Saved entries
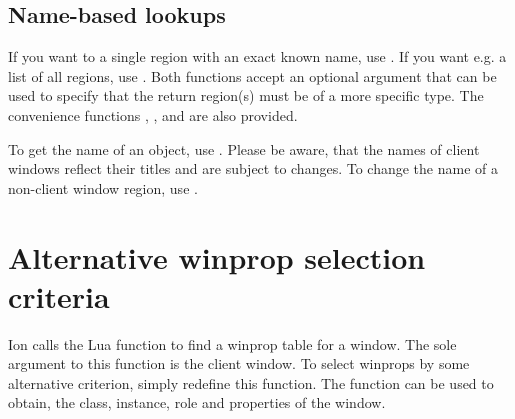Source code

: \subsection{Name-based lookups}

If you want to a single region with an exact known name, use
. If you want e.g. a list of all regions,
use . Both functions accept an
optional argument that can be used to specify that the return region(s)
must be of a more specific type. The convenience functions
, ,
 and  are also
provided.

To get the name of an object, use . Please be
aware, that the names of client windows reflect their titles and
are subject to changes. To change the name of a non-client window
region, use .


\section{Alternative winprop selection criteria}

Ion calls the Lua function  to find a winprop
table for a window. The sole argument to this function is the
client window. To select winprops by some alternative criterion,
simply redefine this function. The function 
can be used to obtain, the class, instance, role and 
properties of the window.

* _Instructions for the task_
Filter the entries by the string "that" and copy each matching line.

* _Result of the exercise_
optional argument that can be used to specify that the return region(s)
aware, that the names of client windows reflect their titles and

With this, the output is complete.